Conséquences locales et réactions
Hurmic a regretté un appauvrissement du débat, jugeant que Dessertine portait une vision distincte. Il accuse aussi des méthodes issues de la brutalité du débat national. La gauche, de son côté, compte sur des réserves de voix, notamment parce que l’abstention a été plus marquée dans ses bureaux.
Sur le plan pratique, le retrait met fin à l’hypothèse d’une triangulaire et force les équipes à recentrer leurs messages sur la sécurité, la propreté, l’éclairage public et l’attractivité économique de la ville.

Comment se jouera le second tour : tactiques, erreurs à éviter, cas concrets
Pour illustrer, j’invite Claire, commerçante aux Chartrons, comme fil conducteur. Claire craint d’abord pour la sécurité de sa boutique et souhaite des solutions pragmatiques. Elle attend des réponses concrètes et non des slogans. Son vote dépendra de mesures visibles dès l’automne.
Cazenave devra convertir les électeurs de Dessertine en proposant des engagements chiffrés et des garanties sur l’ordre public. Hurmic cherchera à rassembler la gauche et les indécis en misant sur une écologie « juste » et des politiques sociales renforcées.
Trois clés tactiques pour le second tour
1) Rendre palpable l’impact local : mesures sur l’éclairage, la propreté, la sécurité et la propreté des rues.

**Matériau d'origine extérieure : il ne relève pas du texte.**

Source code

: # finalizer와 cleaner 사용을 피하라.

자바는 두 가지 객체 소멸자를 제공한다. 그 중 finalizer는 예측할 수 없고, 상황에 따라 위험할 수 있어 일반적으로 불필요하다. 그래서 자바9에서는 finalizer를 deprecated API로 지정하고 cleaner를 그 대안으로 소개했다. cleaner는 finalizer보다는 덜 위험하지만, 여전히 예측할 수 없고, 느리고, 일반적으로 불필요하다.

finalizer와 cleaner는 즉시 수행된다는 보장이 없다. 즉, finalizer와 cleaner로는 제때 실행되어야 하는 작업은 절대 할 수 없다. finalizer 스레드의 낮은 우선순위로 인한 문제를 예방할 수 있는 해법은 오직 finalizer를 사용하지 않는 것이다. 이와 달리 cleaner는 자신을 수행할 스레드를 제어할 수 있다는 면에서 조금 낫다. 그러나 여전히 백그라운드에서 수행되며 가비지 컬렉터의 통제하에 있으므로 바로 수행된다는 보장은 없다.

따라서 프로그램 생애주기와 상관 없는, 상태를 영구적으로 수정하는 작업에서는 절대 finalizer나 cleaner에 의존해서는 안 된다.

2) Travailler la mobilisation : réduire l’abstention des bureaux favorables en ciblant la communication de terrain.
3) Eviter les attaques personnelles : les électeurs de Dessertine cherchent des solutions, pas des conflits.
Claire, comme beaucoup de Bordelaises et Bordelais, regardera aussi les alliances silencieuses et les déclarations publiques. Elle consultera les programmes et comparera les engagements, parce que son vote se décide sur ce qui améliore sa vie de tous les jours.
Si vous voulez creuser l’analyse sur Thomas Cazenave ou la configuration politique locale, commencez par cet article sur la campagne : profil de Cazenave et son projet et pour comprendre la dynamique de la gauche à Bordeaux consultez l’analyse des forces de gauche.